The question often arises whether grandparents, great-grandparents, or other third persons have the right to visit with a child after a divorce or death of parent.

Sometimes, following the divorce or death of a spouse, a parent chooses to refuse or limit contact with the child’s grandparents or other people who previously had a relationship with the child.

The United States Supreme Court addressed a grandparent’s right to visitation in the hallmark case Troxel v Granville (530 U.S. 57, 2000). In Troxel, the Supreme Court overturned a Washington state statute that allowed “any person to petition the court for visitation rights at any time," and which directed that “the court must grant such visitation if it’s in the best interests of the child." Ultimately, the Supreme Court concluded that Washington’s statute was unconstitutional because it interfered with a parent’s right to make decisions regarding the well-being of his or her child. To the Court, that the statute allowed “any person" to request visitation with a child and allowed the court to accord little or no weight to the reasons for the parent’s refusal, was a violation of a parent’s 14th Amendment Due Process rights.

Nevada’s grandparental visitation statute was similar to that of Washington’s, and as a result, has been re-written. Now, in Nevada, courts must afford great deference to a parent’s decision to refuse or limit a third party’s contact with a child, even if that third party is a grandparent, great-grandparent, or some other closely-related person. Basically, if a parent refuses to allow, or unreasonably restricts, visitation, the Court “presumes" that visitation with that person is not in the child’s best interests. Thus, at the outset, the burden is on the person seeking visitation to prove by clear and convincing evidence that the visitation is in the child’s best interests.

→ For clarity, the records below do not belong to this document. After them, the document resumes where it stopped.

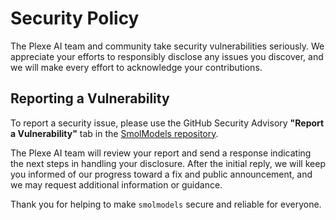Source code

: # Security Policy

The Plexe AI team and community take security vulnerabilities seriously. We appreciate your efforts to responsibly disclose any issues you discover, and we will make every effort to acknowledge your contributions.

## Reporting a Vulnerability

To report a security issue, please use the GitHub Security Advisory **"Report a Vulnerability"** tab in the [SmolModels repository](https://github.com/plexe-ai/smolmodels).

The Plexe AI team will review your report and send a response indicating the next steps in handling your disclosure. After the initial reply, we will keep you informed of our progress toward a fix and public announcement, and we may request additional information or guidance.

Thank you for helping to make `smolmodels` secure and reliable for everyone.
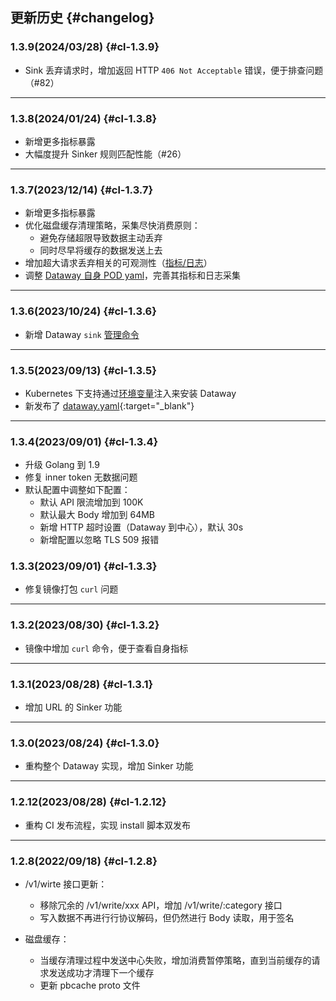 
## 更新历史 {#changelog}

### 1.3.9(2024/03/28) {#cl-1.3.9}

- Sink 丢弃请求时，增加返回 HTTP `406 Not Acceptable` 错误，便于排查问题（#82）

---

### 1.3.8(2024/01/24) {#cl-1.3.8}

- 新增更多指标暴露
- 大幅度提升 Sinker 规则匹配性能（#26）
---

### 1.3.7(2023/12/14) {#cl-1.3.7}

- 新增更多指标暴露
- 优化磁盘缓存清理策略，采集尽快消费原则：
    - 避免存储超限导致数据主动丢弃
    - 同时尽早将缓存的数据发送上去
- 增加超大请求丢弃相关的可观测性（[指标/日志](dataway.md#too-large-request-body)）
- 调整 [Dataway 自身 POD yaml](https://static.guance.com/dataway/dataway.yaml)，完善其指标和日志采集
---

### 1.3.6(2023/10/24) {#cl-1.3.6}

- 新增 Dataway `sink` [管理命令](./dataway-sink.md#dw-sink-command)

---

### 1.3.5(2023/09/13) {#cl-1.3.5}

- Kubernetes 下支持通过[环境变量](dataway.md#img-envs)注入来安装 Dataway
- 新发布了 [dataway.yaml](https://static.guance.com/dataway/dataway.yaml){:target="_blank"}

---

### 1.3.4(2023/09/01) {#cl-1.3.4}

- 升级 Golang 到 1.9
- 修复 inner token 无数据问题
- 默认配置中调整如下配置：
    - 默认 API 限流增加到 100K
    - 默认最大 Body 增加到 64MB
    - 新增 HTTP 超时设置（Dataway 到中心），默认 30s
    - 新增配置以忽略 TLS 509 报错

### 1.3.3(2023/09/01) {#cl-1.3.3}

- 修复镜像打包 `curl` 问题

---

### 1.3.2(2023/08/30) {#cl-1.3.2}

- 镜像中增加 `curl` 命令，便于查看自身指标

---

### 1.3.1(2023/08/28) {#cl-1.3.1}

- 增加 URL 的 Sinker 功能

---

### 1.3.0(2023/08/24) {#cl-1.3.0}

- 重构整个 Dataway 实现，增加 Sinker 功能

---

### 1.2.12(2023/08/28) {#cl-1.2.12}

- 重构 CI 发布流程，实现 install 脚本双发布

---

### 1.2.8(2022/09/18) {#cl-1.2.8}

- /v1/wirte 接口更新：
    - 移除冗余的 /v1/write/xxx API，增加 /v1/write/:category 接口
    - 写入数据不再进行行协议解码，但仍然进行 Body 读取，用于签名

- 磁盘缓存：
    - 当缓存清理过程中发送中心失败，增加消费暂停策略，直到当前缓存的请求发送成功才清理下一个缓存
    - 更新 pbcache proto 文件
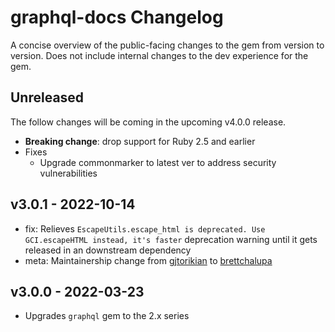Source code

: # graphql-docs Changelog

A concise overview of the public-facing changes to the gem from version to version. Does not include internal changes to the dev experience for the gem.

## Unreleased

The follow changes will be coming in the upcoming v4.0.0 release.

- **Breaking change**: drop support for Ruby 2.5 and earlier
- Fixes
  - Upgrade commonmarker to latest ver to address security vulnerabilities

## v3.0.1 - 2022-10-14

- fix: Relieves `EscapeUtils.escape_html is deprecated. Use GCI.escapeHTML instead, it's faster` deprecation warning until it gets released in an downstream dependency
- meta: Maintainership change from [gjtorikian](https://github.com/gjtorikian) to [brettchalupa](https://github.com/brettchalupa)

## v3.0.0 - 2022-03-23

- Upgrades `graphql` gem to the 2.x series
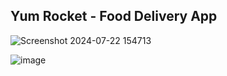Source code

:  ## Yum Rocket - Food Delivery App
 
![Screenshot 2024-07-22 154713](https://github.com/user-attachments/assets/cc8db0bc-f64a-439f-a573-6d33e028edb1)

![image](https://github.com/user-attachments/assets/47e7cf3a-46c3-405f-bfab-4cfff5f4c42b)
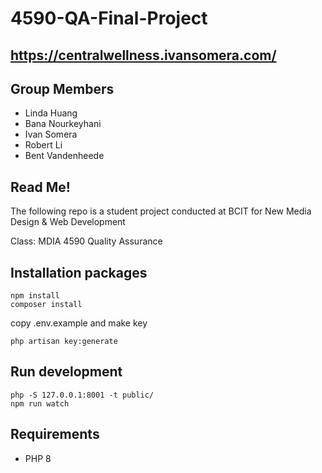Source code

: # 4590-QA-Final-Project

## https://centralwellness.ivansomera.com/

## Group Members

-   Linda Huang
-   Bana Nourkeyhani
-   Ivan Somera
-   Robert Li
-   Bent Vandenheede

## Read Me!

The following repo is a student project conducted at BCIT for New Media Design & Web Development

Class: MDIA 4590 Quality Assurance

## Installation packages

    npm install
    composer install

copy .env.example and make key

    php artisan key:generate

## Run development

    php -S 127.0.0.1:8001 -t public/
    npm run watch

## Requirements

-   PHP 8
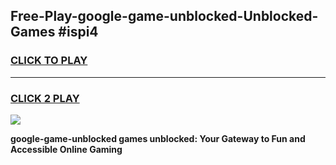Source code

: 
## Free-Play-google-game-unblocked-Unblocked-Games #ispi4
<h3>
<a href="https://news.freeplayer.one?title=google-game-unblocked&ref=8M">CLICK TO PLAY</a></h3>
<hr>

<h3>
<a href="https://news.freeplayer.one?title=google-game-unblocked&ref=8M">CLICK 2 PLAY</a>
  
</h3>

<a href="https://news.freeplayer.one?title=google-game-unblocked&ref=8M"><img src="https://clearcache.store/games.png"></a>


**google-game-unblocked games unblocked: Your Gateway to Fun and Accessible Online Gaming**
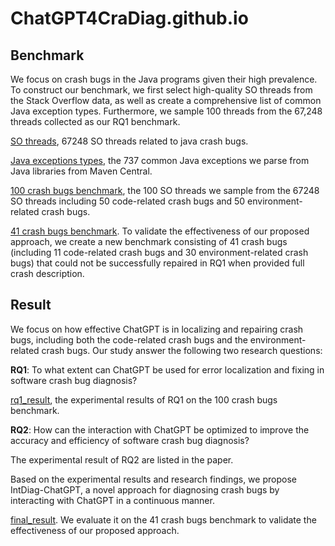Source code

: # ChatGPT4CraDiag.github.io

## Benchmark

We focus on crash bugs in the Java programs given their high prevalence. To construct our benchmark, we first select high-quality SO threads from the Stack Overflow data, as well as create a comprehensive list of common Java exception types. Furthermore, we sample 100 threads from the 67,248 threads collected as our RQ1 benchmark.

[SO threads](https://github.com/ChatGPT4CraDiag/ChatGPT4CraDiag.github.io/blob/main/Benchmark/all_final_exception_post_info.json), 67248 SO threads related to java crash bugs.

[Java exceptions types](https://github.com/ChatGPT4CraDiag/ChatGPT4CraDiag.github.io/blob/main/Benchmark/Java_exception_type_set_with_size.json), the 737 common Java exceptions we parse from Java libraries from Maven Central. 

[100 crash bugs benchmark](https://github.com/ChatGPT4CraDiag/ChatGPT4CraDiag.github.io/blob/main/Benchmark/all_final_exception_post_info.json/benchmark_100.json), the 100 SO threads we sample from the 67248 SO threads including 50 code-related crash bugs and 50 environment-related crash bugs.

[41 crash bugs benchmark](https://github.com/ChatGPT4CraDiag/ChatGPT4CraDiag.github.io/blob/main/Benchmark/all_final_exception_post_info.json/benchmark_41.json). To validate the effectiveness of our proposed approach, we create a new benchmark consisting of 41 crash bugs (including 11 code-related crash bugs and 30 environment-related crash bugs) that could not be successfully repaired in RQ1 when provided full crash description.

## Result

We focus on how effective ChatGPT is in localizing and repairing crash bugs, including both the code-related crash bugs and the environment-related crash bugs. Our study answer the following two research questions:

**RQ1**: To what extent can ChatGPT be used for error
localization and fixing in software crash bug diagnosis?

[rq1_result](https://github.com/ChatGPT4CraDiag/ChatGPT4CraDiag.github.io/blob/main/Result/benchmark_100_result.json), the experimental results of RQ1 on the 100 crash bugs benchmark.

**RQ2**: How can the interaction with ChatGPT be optimized to improve the accuracy and efficiency of software crash bug diagnosis?

The experimental result of RQ2 are listed in the paper. 

Based on the experimental results and research findings, we propose IntDiag-ChatGPT, a novel approach for diagnosing crash bugs by interacting with ChatGPT in a continuous manner. 

[final_result](https://github.com/ChatGPT4CraDiag/ChatGPT4CraDiag.github.io/blob/main/Result/benchmark_41_result.json). We evaluate it on the 41 crash bugs benchmark to validate the effectiveness of our proposed approach.
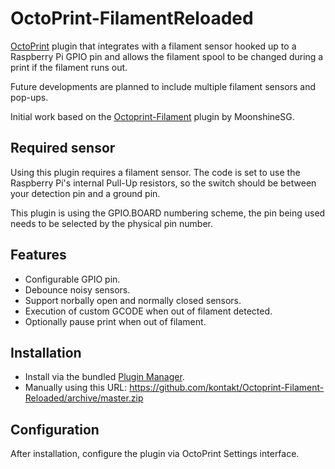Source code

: # OctoPrint-FilamentReloaded

[OctoPrint](http://octoprint.org/) plugin that integrates with a filament sensor hooked up to a Raspberry Pi GPIO pin and allows the filament spool to be changed during a print if the filament runs out.

Future developments are planned to include multiple filament sensors and pop-ups.

Initial work based on the [Octoprint-Filament](https://github.com/MoonshineSG/Octoprint-Filament) plugin by MoonshineSG.

## Required sensor

Using this plugin requires a filament sensor. The code is set to use the Raspberry Pi's internal Pull-Up resistors, so the switch should be between your detection pin and a ground pin.

This plugin is using the GPIO.BOARD numbering scheme, the pin being used needs to be selected by the physical pin number.

## Features

* Configurable GPIO pin.
* Debounce noisy sensors.
* Support norbally open and normally closed sensors.
* Execution of custom GCODE when out of filament detected.
* Optionally pause print when out of filament.

## Installation

* Install via the bundled [Plugin Manager](https://github.com/foosel/OctoPrint/wiki/Plugin:-Plugin-Manager).
* Manually using this URL: https://github.com/kontakt/Octoprint-Filament-Reloaded/archive/master.zip

## Configuration

After installation, configure the plugin via OctoPrint Settings interface.
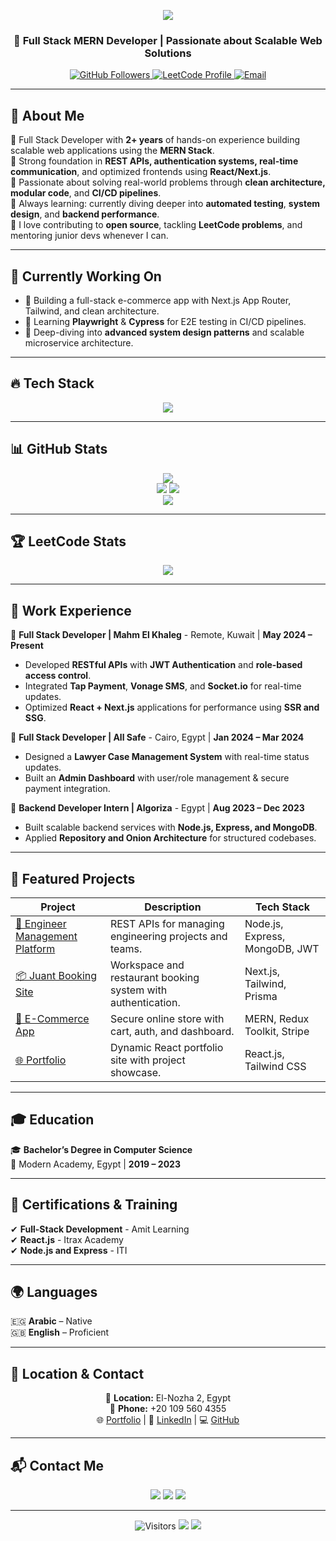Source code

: <!-- Animated Typing Header -->
<p align="center">
  <img src="https://readme-typing-svg.herokuapp.com?font=Fira+Code&size=25&pause=1000&color=F7F7F7&center=true&vCenter=true&width=500&lines=Hey+%F0%9F%91%8B%2C+I'm+Beshoy+Nasry!;Full+Stack+MERN+Developer+%F0%9F%92%BB;Building+Robust+Web+Apps+%F0%9F%9A%80;Lifelong+Learner+%F0%9F%93%9A;Open+to+Collaborations+%F0%9F%A4%9D" />
</p>

<h3 align="center">🚀 Full Stack MERN Developer | Passionate about Scalable Web Solutions</h3>

<p align="center">
  <a href="https://github.com/beshoynasryz">
    <img src="https://img.shields.io/github/followers/beshoynasryz?label=Followers&style=social" alt="GitHub Followers" />
  </a>
  <a href="https://leetcode.com/u/beshoynasry0/">
    <img src="https://img.shields.io/badge/LeetCode-BeshoyNasry-orange?style=flat&logo=leetcode" alt="LeetCode Profile" />
  </a>
  <a href="mailto:beshoynasry0@gmail.com">
    <img src="https://img.shields.io/badge/Email-beshoynasry0%40gmail.com-red?style=flat&logo=gmail" alt="Email" />
  </a>
</p>

---

## 🚀 About Me  
🔹 Full Stack Developer with **2+ years** of hands-on experience building scalable web applications using the **MERN Stack**.  
🔹 Strong foundation in **REST APIs, authentication systems, real-time communication**, and optimized frontends using **React/Next.js**.  
🔹 Passionate about solving real-world problems through **clean architecture, modular code**, and **CI/CD pipelines**.  
🔹 Always learning: currently diving deeper into **automated testing**, **system design**, and **backend performance**.  
🔹 I love contributing to **open source**, tackling **LeetCode problems**, and mentoring junior devs whenever I can.  

---

## 🧠 Currently Working On  
- 🚀 Building a full-stack e-commerce app with Next.js App Router, Tailwind, and clean architecture.  
- 🧪 Learning **Playwright** & **Cypress** for E2E testing in CI/CD pipelines.  
- 📖 Deep-diving into **advanced system design patterns** and scalable microservice architecture.

---

## 🔥 Tech Stack  
<p align="center">
  <img src="https://skillicons.dev/icons?i=react,redux,nextjs,tailwind,nodejs,express,mongodb,mysql,git,github,docker,typescript,vscode,postman,graphql" />
</p>

---

## 📊 GitHub Stats  
<p align="center">
  <img src="https://github-profile-summary-cards.vercel.app/api/cards/profile-details?username=beshoynasryz&theme=radical" />
  <br/>
  <img src="https://github-readme-stats.vercel.app/api?username=beshoynasryz&show_icons=true&theme=radical&hide_border=true" />
  <img src="https://github-readme-streak-stats.herokuapp.com/?user=beshoynasryz&theme=radical&hide_border=true" />
  <br/>
  <img src="https://github-readme-stats.vercel.app/api/top-langs/?username=beshoynasryz&layout=compact&theme=radical&hide_border=true" />
</p>

---

## 🏆 LeetCode Stats  
<p align="center">
  <a href="https://leetcode.com/u/beshoynasry0/">
    <img src="https://leetcard.jacoblin.cool/beshoynasry0?theme=dark&font=Montserrat&ext=heatmap" />
  </a>
</p>

---

## 💼 Work Experience  
🔹 **Full Stack Developer | Mahm El Khaleg** - Remote, Kuwait | <strong>May 2024 – Present</strong>  
- Developed **RESTful APIs** with **JWT Authentication** and **role-based access control**.  
- Integrated **Tap Payment**, **Vonage SMS**, and **Socket.io** for real-time updates.  
- Optimized **React + Next.js** applications for performance using **SSR and SSG**.  

🔹 **Full Stack Developer | All Safe** - Cairo, Egypt | <strong>Jan 2024 – Mar 2024</strong>  
- Designed a **Lawyer Case Management System** with real-time status updates.  
- Built an **Admin Dashboard** with user/role management & secure payment integration.  

🔹 **Backend Developer Intern | Algoriza** - Egypt | <strong>Aug 2023 – Dec 2023</strong>  
- Built scalable backend services with **Node.js, Express, and MongoDB**.  
- Applied **Repository and Onion Architecture** for structured codebases.  

---

## 🚀 Featured Projects  
| Project | Description | Tech Stack |
|--------|-------------|------------|
| [🧠 Engineer Management Platform](#) | REST APIs for managing engineering projects and teams. | Node.js, Express, MongoDB, JWT |
| [📦 Juant Booking Site](#) | Workspace and restaurant booking system with authentication. | Next.js, Tailwind, Prisma |
| [🛒 E-Commerce App](#) | Secure online store with cart, auth, and dashboard. | MERN, Redux Toolkit, Stripe |
| [🌐 Portfolio](https://beshoynasry.vercel.app/) | Dynamic React portfolio site with project showcase. | React.js, Tailwind CSS |

---

## 🎓 Education  
🎓 <strong>Bachelor’s Degree in Computer Science</strong>  
📍 Modern Academy, Egypt | <strong>2019 – 2023</strong>  

---

## 📜 Certifications & Training  
✔ **Full-Stack Development** - Amit Learning  
✔ **React.js** - Itrax Academy  
✔ **Node.js and Express** - ITI  

---

## 🌍 Languages  
🇪🇬 **Arabic** – Native  
🇬🇧 **English** – Proficient  

---

## 📍 Location & Contact  
<p align="center">
  📍 <strong>Location:</strong> El-Nozha 2, Egypt  
  <br>
  📱 <strong>Phone:</strong> +20 109 560 4355  
  <br>
  🌐 <a href="https://beshoynasry.vercel.app/">Portfolio</a> | 🔗 <a href="https://www.linkedin.com/in/beshoy-nasry-2a3627220/">LinkedIn</a> | 💻 <a href="https://github.com/beshoynasryz">GitHub</a>
</p>

---

## 📬 Contact Me  
<p align="center">
  <a href="mailto:beshoynasry0@gmail.com"><img src="https://img.shields.io/badge/Gmail-D14836?style=for-the-badge&logo=gmail&logoColor=white"></a>
  <a href="https://www.linkedin.com/in/beshoy-nasry-2a3627220/"><img src="https://img.shields.io/badge/LinkedIn-BeshoyNasry-blue?style=for-the-badge&logo=linkedin&logoColor=white"></a>
  <a href="https://github.com/beshoynasryz"><img src="https://img.shields.io/badge/GitHub-100000?style=for-the-badge&logo=github&logoColor=white"></a>
</p>

---

<p align="center">
  <img src="https://visitor-badge.laobi.icu/badge?page_id=beshoynasryz.readme" alt="Visitors" />
  <img src="https://img.shields.io/badge/Maintained-Yes-green?style=flat-square" />
  <img src="https://komarev.com/ghpvc/?username=beshoynasryz&color=blue" />
</p>
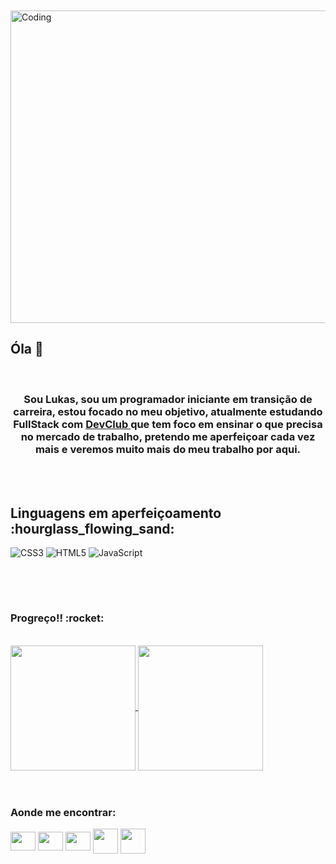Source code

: <br>
<br>
  <img 
    align="center" alt="Coding" height="500" width="1000" src="https://wallpaperaccess.com/full/8351209.gif"
    >
 <br>
 
## Óla  :moyai:
 
  <br>        
    <h3 align="center">
    Sou Lukas, sou um programador iniciante em transição de carreira, estou focado no meu objetivo, atualmente estudando FullStack com <a href="https://rodolfomori.com.br/devclub-comercial/">DevClub </a> que tem foco em ensinar o que precisa no mercado de trabalho, pretendo me aperfeiçoar cada vez mais e veremos muito mais do meu trabalho por aqui.
    </h3>

<br>
<br>


  <h2>
    Linguagens em aperfeiçoamento :hourglass_flowing_sand:
  </h2>

  ![CSS3](https://img.shields.io/badge/css3-%231572B6.svg?style=for-the-badge&logo=css3&logoColor=white)   ![HTML5](https://img.shields.io/badge/html5-%23E34F26.svg?style=for-the-badge&logo=html5&logoColor=white)   ![JavaScript](https://img.shields.io/badge/javascript-%23323330.svg?style=for-the-badge&logo=javascript&logoColor=%23F7DF1E)
##
<br>
<br>

  <h3>
    Progreço!! :rocket:
  </h3>
<br>

<a href="https://github.com/anuraghazra/github-readme-stats">
  <img height=200 align="center" src="https://github-readme-stats.vercel.app/api?username=Lukas-swish&show_icons=true&theme=radical" />
</a>
<a href="https://github.com/anuraghazra/convoychat">
  <img height=200 align="center" src="https://github-readme-stats.vercel.app/api/top-langs/?username=Lukas-swish&hide=javascript,htmlicons=true&theme=radical" />
</a>

<br>
<br>
<br>
  <h3 align="left">Aonde me encontrar:</h3>
  <p align="left">
  <a href="https://x.com/Cri_sant_emo?t=7appPB1uxMTHGDy7m7PXcw&s=09" target="blank"> <img align="center" src="https://cdn.jsdelivr.net/npm/simple-icons@3.0.1/icons/twitter.svg" alt="" height="30" width="40" /></a>
  <a href="your link" target="blank"><img align="center" src="https://cdn.jsdelivr.net/npm/simple-icons@3.0.1/icons/linkedin.svg" alt="" height="30" width="40" /></a>
  <a href="https://www.instagram.com/dnv_lukas?igsh=bDM4YzEyaGt5Ym5l" target="blank"><img align="center" src="https://cdn.jsdelivr.net/npm/simple-icons@3.0.1/icons/instagram.svg" alt="" height="30" width="40" /></a>
  <a href="https://lukkassroberto@gmail.com" target="blank"><img align="center" src="https://github.com/user-attachments/assets/49ab7a13-8959-4d74-9a33-b25f53717a2a" alt="" height="40" width="40" /></a>
  <a href="https://discord.com/channels/@.swishii" target="blank"><img align="center" src="https://github.com/user-attachments/assets/2d272f1e-2282-4771-bfa3-c6facf2103ad" alt="" height="40" width="40" /></a>
  </p>
<br>



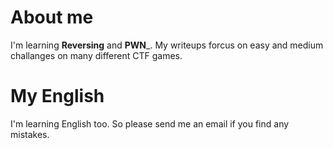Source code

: # About me
I'm learning __Reversing__ and __PWN___. My writeups forcus on easy and medium challanges on many different CTF games.

# My English
I'm learning English too. So please send me an email if you find any mistakes.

Nevada, like all other states, also had to modify its statute to no longer allow “any" person to petition the court to request visitation with a child. Under Nevada Revised Statute 125C.050, only a grandparent, great grandparent, another child of either parent (usually an adult child or step-sibling), or a person who has lived with the child during the child’s lifetime may request visitation with the child. Any other person lacks “standing" to make such a request and his or her request will be dismissed.